- _BRIEF_
Pull out of the data below the stretch of lines bounded by the one containing "Crawler crane memiliki" and the one containing "Dengan konsep yang", both bounds included, unchanged.
##### RECORDS
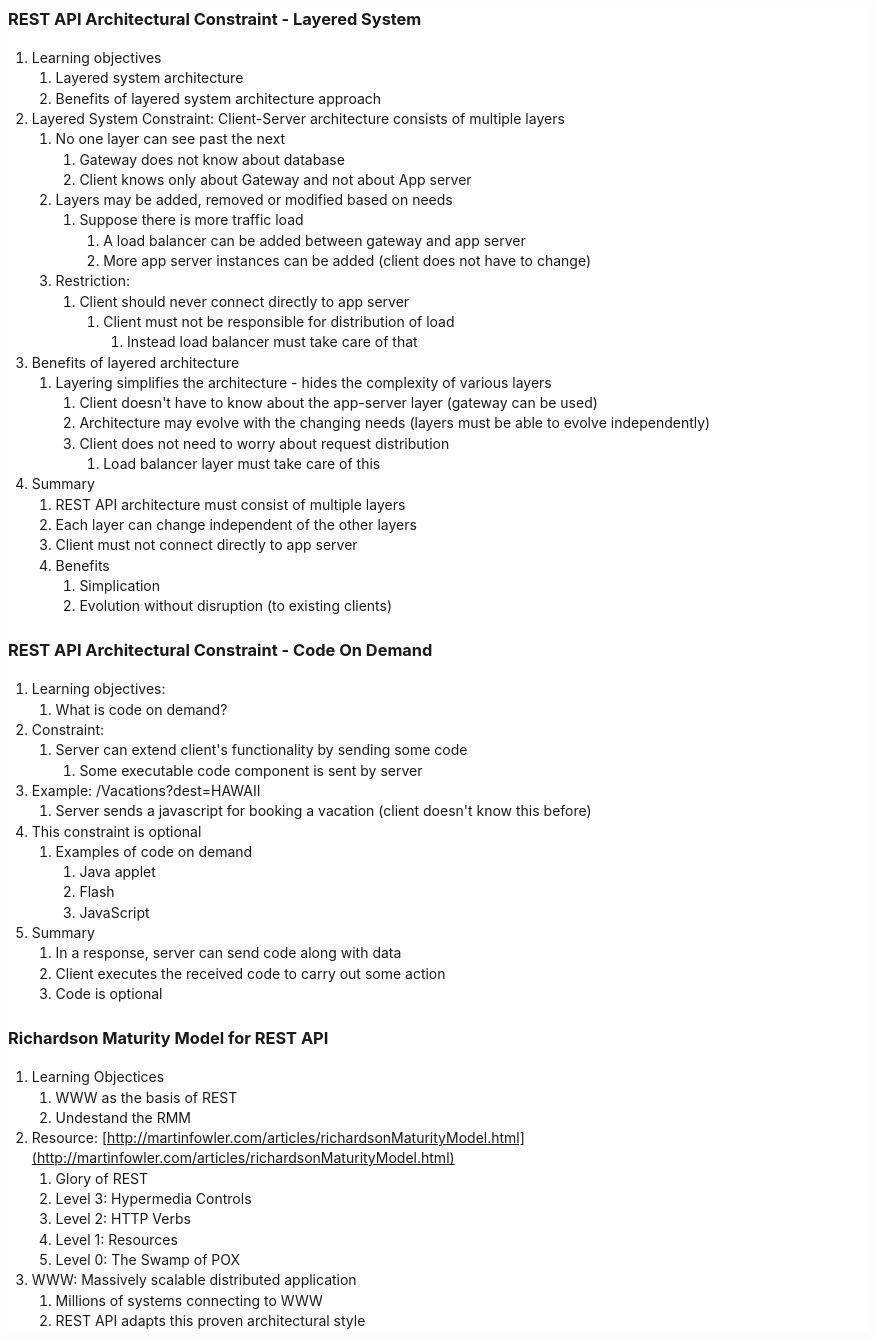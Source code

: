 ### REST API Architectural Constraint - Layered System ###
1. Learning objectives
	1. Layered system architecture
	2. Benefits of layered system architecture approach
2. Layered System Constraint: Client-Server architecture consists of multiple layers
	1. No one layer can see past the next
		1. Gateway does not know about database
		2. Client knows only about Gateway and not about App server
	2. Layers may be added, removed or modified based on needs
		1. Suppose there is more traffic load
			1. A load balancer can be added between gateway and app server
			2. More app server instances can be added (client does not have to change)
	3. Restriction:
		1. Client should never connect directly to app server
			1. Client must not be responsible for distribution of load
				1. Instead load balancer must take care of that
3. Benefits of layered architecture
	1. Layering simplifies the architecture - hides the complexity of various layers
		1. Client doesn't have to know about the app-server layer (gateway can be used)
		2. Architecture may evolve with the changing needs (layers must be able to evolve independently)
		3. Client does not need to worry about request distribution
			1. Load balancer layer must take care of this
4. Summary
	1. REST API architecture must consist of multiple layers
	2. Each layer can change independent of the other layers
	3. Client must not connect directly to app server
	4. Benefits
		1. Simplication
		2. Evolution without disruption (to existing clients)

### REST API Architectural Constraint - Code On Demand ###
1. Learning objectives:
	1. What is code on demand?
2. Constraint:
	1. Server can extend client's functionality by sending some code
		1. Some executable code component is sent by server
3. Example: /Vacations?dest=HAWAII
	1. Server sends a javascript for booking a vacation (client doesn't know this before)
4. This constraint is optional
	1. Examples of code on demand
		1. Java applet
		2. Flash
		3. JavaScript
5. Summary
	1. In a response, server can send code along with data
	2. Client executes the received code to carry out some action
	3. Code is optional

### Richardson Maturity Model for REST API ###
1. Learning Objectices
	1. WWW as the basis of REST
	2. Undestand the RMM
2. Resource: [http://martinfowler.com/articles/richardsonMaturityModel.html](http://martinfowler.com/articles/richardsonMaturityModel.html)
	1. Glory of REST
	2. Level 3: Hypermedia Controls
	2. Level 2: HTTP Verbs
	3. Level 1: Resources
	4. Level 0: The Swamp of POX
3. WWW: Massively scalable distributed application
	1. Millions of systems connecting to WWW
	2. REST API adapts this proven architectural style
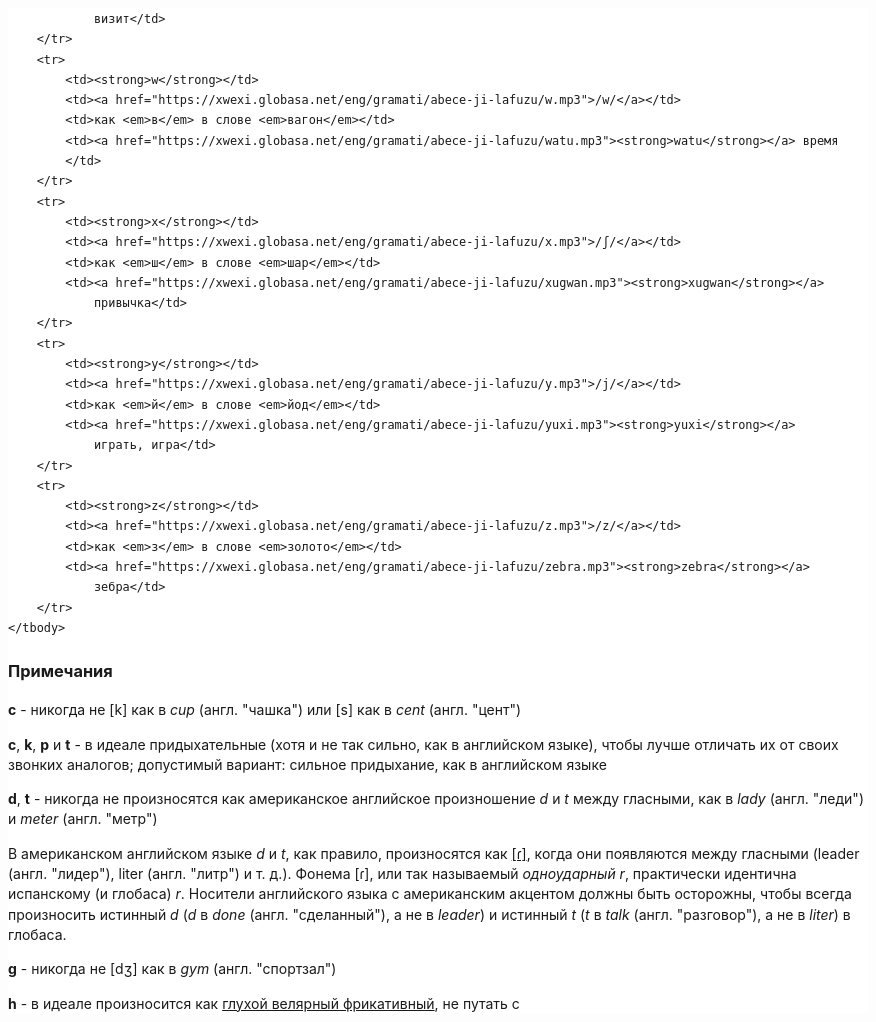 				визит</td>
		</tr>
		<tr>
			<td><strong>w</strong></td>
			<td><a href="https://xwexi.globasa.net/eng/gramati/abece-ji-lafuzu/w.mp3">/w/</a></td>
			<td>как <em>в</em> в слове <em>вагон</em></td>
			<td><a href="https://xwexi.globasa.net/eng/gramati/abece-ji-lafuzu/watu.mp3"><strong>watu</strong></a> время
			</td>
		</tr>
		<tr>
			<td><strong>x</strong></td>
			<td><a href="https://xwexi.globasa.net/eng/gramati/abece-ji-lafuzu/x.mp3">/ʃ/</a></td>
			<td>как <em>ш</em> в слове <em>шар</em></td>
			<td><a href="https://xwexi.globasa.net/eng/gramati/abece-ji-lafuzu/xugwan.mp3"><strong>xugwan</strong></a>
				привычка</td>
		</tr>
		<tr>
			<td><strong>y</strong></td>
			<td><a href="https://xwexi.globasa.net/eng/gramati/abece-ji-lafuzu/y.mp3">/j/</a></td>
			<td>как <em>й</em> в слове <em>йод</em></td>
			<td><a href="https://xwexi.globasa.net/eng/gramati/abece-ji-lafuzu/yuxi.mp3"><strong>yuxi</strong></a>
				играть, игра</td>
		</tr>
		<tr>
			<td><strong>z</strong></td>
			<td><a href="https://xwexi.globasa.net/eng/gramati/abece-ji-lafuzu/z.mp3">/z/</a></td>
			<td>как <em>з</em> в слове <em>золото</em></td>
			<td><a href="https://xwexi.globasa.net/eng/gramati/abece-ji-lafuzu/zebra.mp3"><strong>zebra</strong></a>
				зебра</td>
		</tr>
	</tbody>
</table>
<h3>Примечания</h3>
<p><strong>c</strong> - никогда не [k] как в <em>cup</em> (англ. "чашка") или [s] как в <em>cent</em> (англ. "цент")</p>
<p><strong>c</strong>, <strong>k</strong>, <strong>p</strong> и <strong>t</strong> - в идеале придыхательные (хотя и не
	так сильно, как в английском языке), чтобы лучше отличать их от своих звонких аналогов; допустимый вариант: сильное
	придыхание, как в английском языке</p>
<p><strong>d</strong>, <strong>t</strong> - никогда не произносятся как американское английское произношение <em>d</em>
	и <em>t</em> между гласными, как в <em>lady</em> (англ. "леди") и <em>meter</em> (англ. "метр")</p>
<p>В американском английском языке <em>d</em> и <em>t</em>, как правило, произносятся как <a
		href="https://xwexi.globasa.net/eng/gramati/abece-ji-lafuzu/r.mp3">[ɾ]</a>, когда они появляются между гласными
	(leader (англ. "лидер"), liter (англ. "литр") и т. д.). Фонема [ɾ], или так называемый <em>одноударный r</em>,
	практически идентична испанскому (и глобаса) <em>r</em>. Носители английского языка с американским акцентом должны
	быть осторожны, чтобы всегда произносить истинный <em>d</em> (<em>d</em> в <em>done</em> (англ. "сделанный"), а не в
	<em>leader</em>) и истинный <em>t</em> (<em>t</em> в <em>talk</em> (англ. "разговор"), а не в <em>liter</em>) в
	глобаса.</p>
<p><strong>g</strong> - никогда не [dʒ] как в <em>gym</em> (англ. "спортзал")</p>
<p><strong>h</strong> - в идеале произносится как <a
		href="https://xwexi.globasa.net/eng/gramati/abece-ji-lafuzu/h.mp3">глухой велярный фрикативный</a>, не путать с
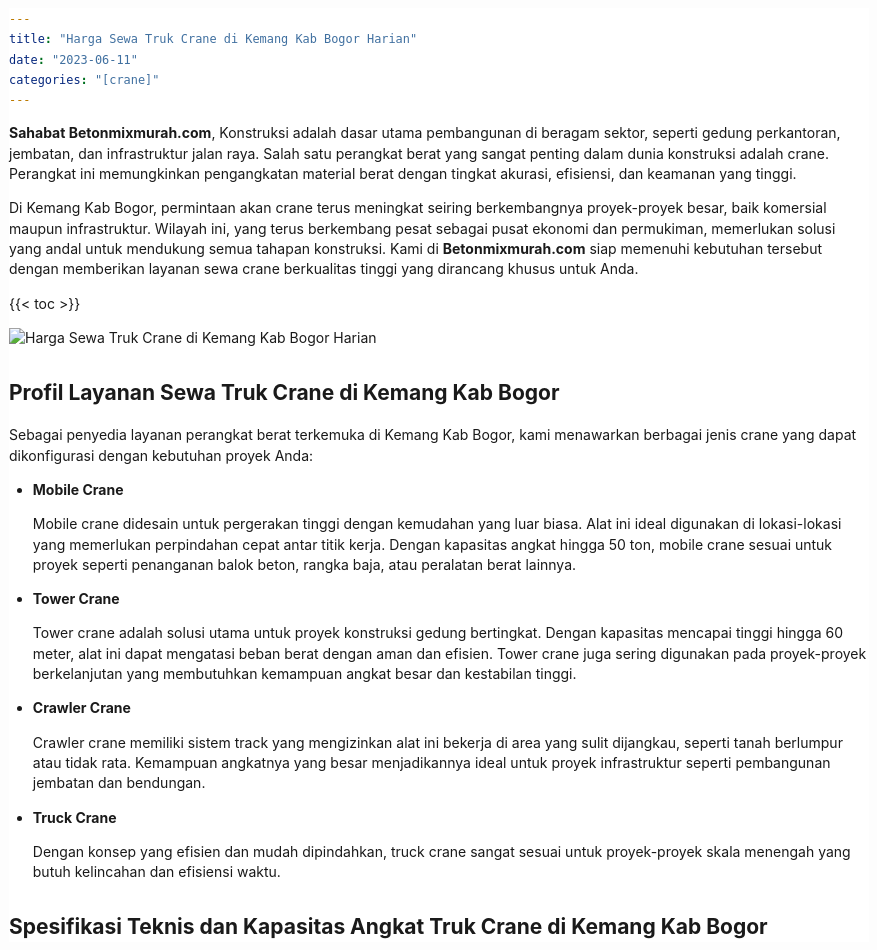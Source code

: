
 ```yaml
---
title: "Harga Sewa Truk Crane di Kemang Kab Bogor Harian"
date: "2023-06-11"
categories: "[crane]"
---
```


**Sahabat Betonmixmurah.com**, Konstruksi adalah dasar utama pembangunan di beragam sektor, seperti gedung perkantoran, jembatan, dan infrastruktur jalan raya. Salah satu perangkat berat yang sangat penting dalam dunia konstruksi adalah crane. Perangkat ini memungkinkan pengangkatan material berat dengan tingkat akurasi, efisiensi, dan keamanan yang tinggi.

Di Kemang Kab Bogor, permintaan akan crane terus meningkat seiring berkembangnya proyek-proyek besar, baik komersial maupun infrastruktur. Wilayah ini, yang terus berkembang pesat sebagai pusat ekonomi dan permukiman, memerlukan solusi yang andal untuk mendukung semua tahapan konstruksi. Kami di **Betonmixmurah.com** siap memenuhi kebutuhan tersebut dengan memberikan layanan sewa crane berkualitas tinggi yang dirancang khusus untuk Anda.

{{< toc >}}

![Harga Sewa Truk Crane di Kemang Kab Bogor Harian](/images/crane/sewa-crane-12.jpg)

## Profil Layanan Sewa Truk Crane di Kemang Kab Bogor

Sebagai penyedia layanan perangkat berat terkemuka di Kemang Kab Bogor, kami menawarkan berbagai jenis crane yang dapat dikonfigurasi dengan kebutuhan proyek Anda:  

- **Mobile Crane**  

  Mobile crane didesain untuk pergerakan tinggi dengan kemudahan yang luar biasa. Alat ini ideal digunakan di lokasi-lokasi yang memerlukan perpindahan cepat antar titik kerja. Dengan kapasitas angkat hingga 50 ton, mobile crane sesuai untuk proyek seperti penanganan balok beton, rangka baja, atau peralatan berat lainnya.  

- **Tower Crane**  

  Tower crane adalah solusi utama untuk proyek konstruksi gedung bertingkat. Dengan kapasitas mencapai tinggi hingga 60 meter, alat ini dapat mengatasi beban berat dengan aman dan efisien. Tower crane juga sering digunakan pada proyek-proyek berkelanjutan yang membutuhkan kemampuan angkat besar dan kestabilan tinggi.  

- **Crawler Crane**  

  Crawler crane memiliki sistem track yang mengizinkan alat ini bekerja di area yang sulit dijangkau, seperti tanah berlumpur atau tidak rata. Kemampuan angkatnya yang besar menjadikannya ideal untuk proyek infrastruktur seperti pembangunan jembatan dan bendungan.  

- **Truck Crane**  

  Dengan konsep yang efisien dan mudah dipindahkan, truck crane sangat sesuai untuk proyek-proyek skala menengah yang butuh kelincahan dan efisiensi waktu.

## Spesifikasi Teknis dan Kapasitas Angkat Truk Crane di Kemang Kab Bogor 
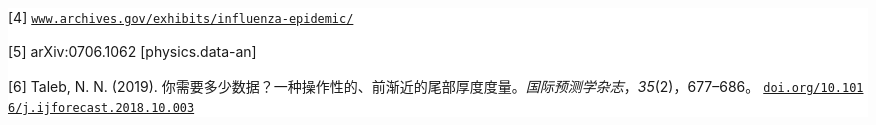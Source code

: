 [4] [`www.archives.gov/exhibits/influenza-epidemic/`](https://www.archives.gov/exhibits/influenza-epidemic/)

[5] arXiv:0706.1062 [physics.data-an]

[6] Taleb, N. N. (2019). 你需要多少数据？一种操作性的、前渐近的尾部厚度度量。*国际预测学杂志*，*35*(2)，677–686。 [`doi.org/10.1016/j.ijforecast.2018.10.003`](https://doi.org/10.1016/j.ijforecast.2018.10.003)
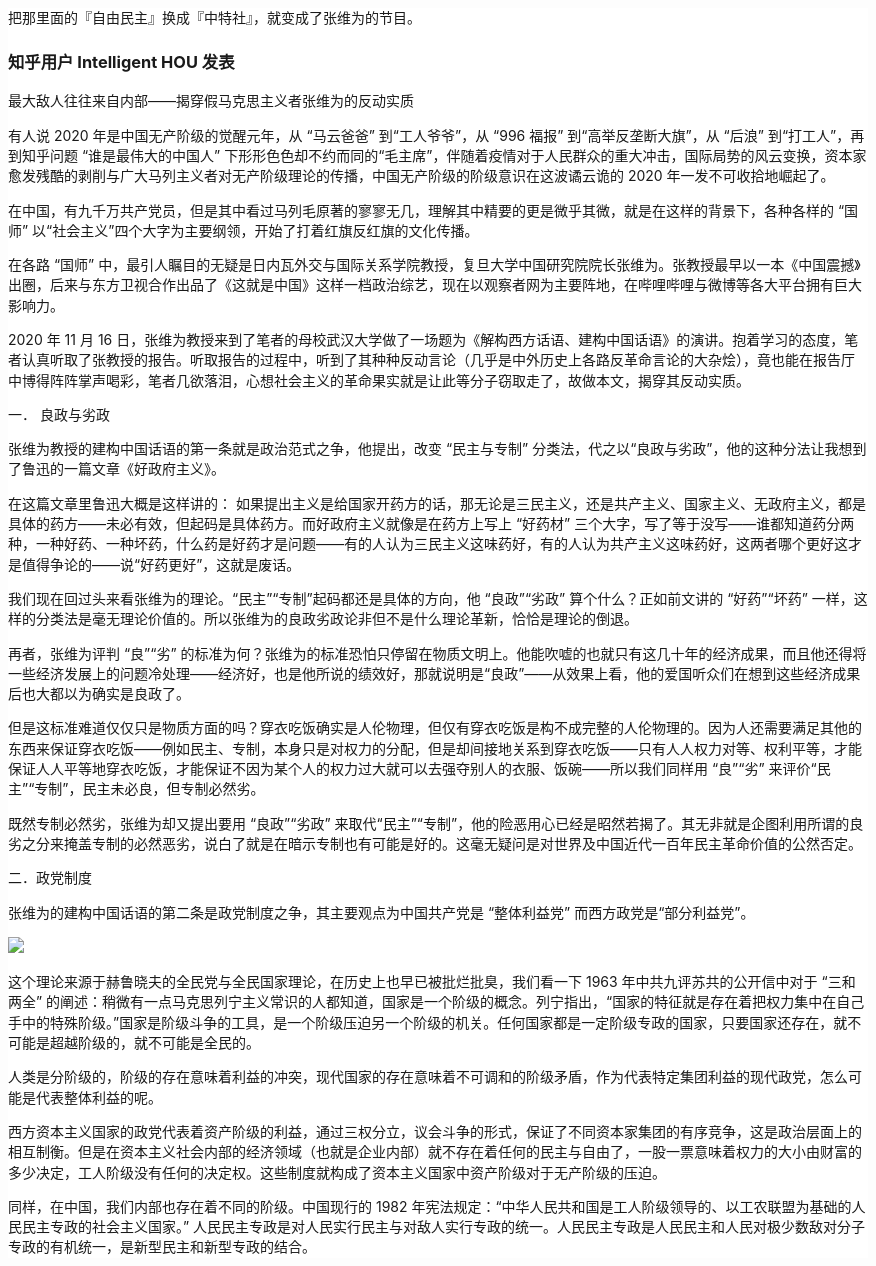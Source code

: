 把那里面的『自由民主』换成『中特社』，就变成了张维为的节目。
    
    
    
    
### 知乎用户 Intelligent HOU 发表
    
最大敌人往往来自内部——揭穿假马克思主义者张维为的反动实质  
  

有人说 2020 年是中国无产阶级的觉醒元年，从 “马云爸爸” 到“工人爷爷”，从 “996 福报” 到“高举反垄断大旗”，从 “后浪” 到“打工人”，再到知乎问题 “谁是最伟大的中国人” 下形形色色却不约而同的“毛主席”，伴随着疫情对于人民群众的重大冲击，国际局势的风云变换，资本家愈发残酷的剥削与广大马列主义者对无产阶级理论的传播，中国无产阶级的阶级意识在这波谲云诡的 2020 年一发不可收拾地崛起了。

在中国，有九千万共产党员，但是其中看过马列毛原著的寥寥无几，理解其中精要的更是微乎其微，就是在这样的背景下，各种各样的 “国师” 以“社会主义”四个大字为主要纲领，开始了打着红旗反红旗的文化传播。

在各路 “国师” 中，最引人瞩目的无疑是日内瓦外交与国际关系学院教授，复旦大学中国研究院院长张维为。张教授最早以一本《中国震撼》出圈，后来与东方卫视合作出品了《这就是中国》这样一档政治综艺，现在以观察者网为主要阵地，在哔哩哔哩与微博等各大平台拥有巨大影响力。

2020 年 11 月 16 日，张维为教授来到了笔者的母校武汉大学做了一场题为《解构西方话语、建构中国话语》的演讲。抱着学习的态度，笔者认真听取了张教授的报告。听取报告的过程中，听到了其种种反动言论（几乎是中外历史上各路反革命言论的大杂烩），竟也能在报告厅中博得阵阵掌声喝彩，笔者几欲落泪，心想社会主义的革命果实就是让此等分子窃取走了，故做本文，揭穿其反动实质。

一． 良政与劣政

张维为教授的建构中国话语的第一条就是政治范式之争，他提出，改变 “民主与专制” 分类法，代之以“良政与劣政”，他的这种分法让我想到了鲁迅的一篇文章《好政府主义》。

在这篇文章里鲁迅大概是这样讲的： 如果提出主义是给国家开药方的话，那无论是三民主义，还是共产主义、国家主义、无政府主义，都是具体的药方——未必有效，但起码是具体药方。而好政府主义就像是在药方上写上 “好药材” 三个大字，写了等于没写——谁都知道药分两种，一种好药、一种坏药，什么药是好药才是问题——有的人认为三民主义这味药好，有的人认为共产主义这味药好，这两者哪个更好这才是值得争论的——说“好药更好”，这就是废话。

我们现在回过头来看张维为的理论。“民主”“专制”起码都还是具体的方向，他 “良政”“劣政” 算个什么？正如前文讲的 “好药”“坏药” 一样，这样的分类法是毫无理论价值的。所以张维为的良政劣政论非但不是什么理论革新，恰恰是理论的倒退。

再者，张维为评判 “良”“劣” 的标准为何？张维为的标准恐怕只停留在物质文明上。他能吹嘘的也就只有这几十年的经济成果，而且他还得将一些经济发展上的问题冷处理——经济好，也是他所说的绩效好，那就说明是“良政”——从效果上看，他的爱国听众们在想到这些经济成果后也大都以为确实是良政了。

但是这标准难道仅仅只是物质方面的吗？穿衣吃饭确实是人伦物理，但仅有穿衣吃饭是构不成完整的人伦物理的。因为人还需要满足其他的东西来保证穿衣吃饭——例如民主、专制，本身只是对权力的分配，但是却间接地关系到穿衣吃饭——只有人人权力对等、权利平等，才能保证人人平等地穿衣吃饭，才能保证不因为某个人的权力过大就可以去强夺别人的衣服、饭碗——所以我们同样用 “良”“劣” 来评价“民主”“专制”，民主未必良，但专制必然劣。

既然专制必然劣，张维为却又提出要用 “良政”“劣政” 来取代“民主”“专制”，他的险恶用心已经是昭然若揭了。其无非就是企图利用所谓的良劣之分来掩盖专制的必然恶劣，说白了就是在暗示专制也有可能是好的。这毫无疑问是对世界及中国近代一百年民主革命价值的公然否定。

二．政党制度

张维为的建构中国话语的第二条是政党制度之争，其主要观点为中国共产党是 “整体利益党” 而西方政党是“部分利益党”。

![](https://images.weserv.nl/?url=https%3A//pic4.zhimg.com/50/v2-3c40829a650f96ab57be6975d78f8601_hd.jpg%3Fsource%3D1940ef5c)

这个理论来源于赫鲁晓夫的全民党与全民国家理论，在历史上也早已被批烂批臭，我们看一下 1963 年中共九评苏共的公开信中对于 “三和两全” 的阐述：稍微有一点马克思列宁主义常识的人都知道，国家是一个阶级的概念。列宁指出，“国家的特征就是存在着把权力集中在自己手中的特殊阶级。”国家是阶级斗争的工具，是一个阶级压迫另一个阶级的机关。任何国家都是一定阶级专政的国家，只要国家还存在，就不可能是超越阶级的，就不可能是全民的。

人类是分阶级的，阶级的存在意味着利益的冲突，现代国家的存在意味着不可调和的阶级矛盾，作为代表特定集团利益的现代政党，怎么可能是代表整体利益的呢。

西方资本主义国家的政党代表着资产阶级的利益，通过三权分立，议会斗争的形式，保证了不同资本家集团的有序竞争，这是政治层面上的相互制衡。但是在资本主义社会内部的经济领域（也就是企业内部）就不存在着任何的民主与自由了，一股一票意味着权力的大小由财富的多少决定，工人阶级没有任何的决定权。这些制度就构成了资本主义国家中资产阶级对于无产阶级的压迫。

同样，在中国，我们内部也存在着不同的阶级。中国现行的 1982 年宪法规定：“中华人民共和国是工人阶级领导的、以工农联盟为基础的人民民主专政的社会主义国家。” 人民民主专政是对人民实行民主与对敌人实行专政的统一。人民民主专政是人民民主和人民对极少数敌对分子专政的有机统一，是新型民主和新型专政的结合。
##########
- _RESULT_
  Crawler crane memiliki sistem track yang mengizinkan alat ini bekerja di area yang sulit dijangkau, seperti tanah berlumpur atau tidak rata. Kemampuan angkatnya yang besar menjadikannya ideal untuk proyek infrastruktur seperti pembangunan jembatan dan bendungan.  

- **Truck Crane**  

  Dengan konsep yang efisien dan mudah dipindahkan, truck crane sangat sesuai untuk proyek-proyek skala menengah yang butuh kelincahan dan efisiensi waktu.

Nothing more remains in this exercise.